◆ EXERCISE PROMPT: Look through the data below. Collect every line where the word "longest" occurs.
::::::::
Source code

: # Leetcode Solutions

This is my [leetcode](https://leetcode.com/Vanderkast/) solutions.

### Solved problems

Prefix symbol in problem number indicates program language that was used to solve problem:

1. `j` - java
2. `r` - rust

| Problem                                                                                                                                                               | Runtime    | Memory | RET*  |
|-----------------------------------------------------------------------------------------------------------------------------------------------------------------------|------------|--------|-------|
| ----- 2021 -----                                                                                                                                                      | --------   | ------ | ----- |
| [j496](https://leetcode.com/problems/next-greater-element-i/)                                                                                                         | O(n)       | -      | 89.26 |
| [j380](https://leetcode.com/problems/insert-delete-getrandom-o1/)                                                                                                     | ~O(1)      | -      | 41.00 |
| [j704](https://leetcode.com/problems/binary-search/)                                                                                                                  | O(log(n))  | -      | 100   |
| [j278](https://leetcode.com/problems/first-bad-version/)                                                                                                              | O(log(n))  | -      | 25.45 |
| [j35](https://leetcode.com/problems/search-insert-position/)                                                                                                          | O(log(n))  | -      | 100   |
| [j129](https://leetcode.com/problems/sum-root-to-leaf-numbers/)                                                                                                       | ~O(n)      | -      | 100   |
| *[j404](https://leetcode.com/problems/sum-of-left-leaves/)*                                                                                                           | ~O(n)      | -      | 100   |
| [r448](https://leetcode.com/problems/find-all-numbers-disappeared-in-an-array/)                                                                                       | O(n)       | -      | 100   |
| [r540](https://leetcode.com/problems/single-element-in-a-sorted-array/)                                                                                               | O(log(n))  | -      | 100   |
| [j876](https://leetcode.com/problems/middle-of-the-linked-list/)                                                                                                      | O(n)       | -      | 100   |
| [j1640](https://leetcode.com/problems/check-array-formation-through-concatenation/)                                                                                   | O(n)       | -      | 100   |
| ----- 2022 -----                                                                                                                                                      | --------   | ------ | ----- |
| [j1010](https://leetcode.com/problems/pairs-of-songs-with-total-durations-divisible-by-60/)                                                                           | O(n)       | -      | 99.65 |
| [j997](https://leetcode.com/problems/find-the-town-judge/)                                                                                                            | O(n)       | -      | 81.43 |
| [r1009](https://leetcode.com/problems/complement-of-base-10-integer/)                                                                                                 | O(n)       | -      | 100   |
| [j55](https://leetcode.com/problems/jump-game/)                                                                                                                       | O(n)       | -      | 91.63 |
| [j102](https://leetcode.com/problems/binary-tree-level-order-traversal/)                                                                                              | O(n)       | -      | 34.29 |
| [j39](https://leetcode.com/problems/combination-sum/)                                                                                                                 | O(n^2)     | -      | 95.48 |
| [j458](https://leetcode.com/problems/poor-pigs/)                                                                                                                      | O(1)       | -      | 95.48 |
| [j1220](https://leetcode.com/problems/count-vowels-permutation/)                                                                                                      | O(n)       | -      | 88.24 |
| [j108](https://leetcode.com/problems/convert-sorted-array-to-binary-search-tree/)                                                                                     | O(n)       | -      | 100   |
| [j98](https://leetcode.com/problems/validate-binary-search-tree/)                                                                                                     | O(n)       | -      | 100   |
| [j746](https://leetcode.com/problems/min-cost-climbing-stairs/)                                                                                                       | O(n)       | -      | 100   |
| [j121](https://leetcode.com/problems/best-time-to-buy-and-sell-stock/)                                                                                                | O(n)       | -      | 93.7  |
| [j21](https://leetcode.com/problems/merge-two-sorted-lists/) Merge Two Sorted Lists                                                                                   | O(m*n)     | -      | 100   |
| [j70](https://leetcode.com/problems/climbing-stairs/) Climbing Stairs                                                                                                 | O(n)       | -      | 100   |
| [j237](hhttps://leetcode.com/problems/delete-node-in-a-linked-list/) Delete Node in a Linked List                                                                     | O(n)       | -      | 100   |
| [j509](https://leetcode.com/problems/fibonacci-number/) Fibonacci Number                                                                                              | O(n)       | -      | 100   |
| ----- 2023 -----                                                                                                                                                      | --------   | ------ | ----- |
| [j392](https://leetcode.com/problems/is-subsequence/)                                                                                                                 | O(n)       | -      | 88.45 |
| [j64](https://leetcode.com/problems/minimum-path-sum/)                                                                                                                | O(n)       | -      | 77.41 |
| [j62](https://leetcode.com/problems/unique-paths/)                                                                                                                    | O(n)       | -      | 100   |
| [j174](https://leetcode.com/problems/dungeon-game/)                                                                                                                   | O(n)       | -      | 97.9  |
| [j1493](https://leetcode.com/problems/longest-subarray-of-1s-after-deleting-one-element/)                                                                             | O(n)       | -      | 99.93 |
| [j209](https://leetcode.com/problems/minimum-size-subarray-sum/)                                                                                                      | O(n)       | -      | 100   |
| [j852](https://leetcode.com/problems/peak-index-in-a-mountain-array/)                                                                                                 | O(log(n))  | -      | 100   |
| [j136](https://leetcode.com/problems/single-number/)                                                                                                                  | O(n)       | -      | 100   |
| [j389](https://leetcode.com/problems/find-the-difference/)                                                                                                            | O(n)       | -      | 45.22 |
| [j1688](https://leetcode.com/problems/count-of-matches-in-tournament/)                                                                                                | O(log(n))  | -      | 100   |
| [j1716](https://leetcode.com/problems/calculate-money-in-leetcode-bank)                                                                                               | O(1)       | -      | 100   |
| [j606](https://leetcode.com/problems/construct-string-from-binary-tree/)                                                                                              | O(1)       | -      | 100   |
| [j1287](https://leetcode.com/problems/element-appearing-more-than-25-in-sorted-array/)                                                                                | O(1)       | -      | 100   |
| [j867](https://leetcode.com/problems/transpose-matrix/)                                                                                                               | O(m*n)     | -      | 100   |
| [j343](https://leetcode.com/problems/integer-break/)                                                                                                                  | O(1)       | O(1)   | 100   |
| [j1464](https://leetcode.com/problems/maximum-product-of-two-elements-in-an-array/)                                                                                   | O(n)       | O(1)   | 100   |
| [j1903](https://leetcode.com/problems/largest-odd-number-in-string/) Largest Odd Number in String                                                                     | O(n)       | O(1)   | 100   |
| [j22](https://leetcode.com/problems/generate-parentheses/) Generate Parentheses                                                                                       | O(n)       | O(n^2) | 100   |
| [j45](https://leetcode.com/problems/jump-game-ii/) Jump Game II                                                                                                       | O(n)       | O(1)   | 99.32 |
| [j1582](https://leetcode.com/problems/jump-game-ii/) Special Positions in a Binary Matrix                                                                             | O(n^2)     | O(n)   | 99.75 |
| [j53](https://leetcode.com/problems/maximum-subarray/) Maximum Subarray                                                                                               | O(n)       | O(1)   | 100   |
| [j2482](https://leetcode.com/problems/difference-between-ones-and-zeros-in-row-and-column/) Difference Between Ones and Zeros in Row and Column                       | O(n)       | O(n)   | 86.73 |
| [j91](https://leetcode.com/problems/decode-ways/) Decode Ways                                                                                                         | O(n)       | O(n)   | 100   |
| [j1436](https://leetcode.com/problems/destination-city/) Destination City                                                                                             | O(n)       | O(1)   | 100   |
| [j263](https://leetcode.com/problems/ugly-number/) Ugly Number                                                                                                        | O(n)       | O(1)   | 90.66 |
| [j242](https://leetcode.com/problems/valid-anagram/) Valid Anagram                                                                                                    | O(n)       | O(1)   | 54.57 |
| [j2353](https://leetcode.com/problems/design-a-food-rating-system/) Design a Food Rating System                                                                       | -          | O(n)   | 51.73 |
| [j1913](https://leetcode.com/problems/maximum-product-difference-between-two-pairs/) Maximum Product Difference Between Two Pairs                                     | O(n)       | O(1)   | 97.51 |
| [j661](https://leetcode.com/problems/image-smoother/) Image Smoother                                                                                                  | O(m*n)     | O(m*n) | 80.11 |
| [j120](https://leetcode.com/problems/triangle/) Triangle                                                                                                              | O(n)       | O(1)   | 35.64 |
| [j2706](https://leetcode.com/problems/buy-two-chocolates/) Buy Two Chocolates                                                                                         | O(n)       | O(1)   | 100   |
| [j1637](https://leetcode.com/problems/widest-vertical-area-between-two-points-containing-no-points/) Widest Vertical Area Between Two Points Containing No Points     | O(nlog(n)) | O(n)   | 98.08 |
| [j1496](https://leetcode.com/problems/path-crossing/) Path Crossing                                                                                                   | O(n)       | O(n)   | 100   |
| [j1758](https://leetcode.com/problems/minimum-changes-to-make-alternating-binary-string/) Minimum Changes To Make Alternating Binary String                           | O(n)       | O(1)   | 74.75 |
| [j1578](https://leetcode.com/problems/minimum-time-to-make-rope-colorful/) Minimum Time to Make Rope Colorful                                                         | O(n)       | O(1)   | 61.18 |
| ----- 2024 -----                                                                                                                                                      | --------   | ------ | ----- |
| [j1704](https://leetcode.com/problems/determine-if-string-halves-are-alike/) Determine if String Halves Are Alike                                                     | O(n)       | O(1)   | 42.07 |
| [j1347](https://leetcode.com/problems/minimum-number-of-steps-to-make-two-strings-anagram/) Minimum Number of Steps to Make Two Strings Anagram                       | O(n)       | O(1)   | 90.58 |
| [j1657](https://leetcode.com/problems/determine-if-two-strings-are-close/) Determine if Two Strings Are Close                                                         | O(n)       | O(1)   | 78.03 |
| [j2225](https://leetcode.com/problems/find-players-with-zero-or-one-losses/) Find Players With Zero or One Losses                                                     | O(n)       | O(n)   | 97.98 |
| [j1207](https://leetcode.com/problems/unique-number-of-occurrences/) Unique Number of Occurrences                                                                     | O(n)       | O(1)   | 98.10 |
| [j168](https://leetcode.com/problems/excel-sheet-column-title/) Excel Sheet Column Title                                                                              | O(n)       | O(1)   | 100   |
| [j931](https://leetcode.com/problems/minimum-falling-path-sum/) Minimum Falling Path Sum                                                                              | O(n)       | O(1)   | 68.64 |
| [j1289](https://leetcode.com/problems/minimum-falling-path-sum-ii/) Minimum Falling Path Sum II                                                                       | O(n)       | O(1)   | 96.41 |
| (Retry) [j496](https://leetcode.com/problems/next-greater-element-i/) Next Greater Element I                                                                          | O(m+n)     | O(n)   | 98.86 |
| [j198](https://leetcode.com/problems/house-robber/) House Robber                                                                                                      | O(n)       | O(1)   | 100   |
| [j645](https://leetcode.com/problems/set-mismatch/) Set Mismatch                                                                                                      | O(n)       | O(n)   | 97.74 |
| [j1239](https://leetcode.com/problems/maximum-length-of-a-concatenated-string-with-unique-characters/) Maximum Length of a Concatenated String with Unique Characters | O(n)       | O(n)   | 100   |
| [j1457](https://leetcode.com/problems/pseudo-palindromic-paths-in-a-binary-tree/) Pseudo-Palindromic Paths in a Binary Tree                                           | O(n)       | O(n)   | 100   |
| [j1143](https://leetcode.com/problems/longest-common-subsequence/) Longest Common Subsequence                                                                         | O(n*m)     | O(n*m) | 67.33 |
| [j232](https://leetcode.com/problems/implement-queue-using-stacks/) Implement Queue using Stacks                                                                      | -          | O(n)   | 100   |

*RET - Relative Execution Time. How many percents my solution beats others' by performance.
::::::::
◆ SOLUTION FOR THIS TASK:
| [j1493](https://leetcode.com/problems/longest-subarray-of-1s-after-deleting-one-element/)                                                                             | O(n)       | -      | 99.93 |
| [j1143](https://leetcode.com/problems/longest-common-subsequence/) Longest Common Subsequence                                                                         | O(n*m)     | O(n*m) | 67.33 |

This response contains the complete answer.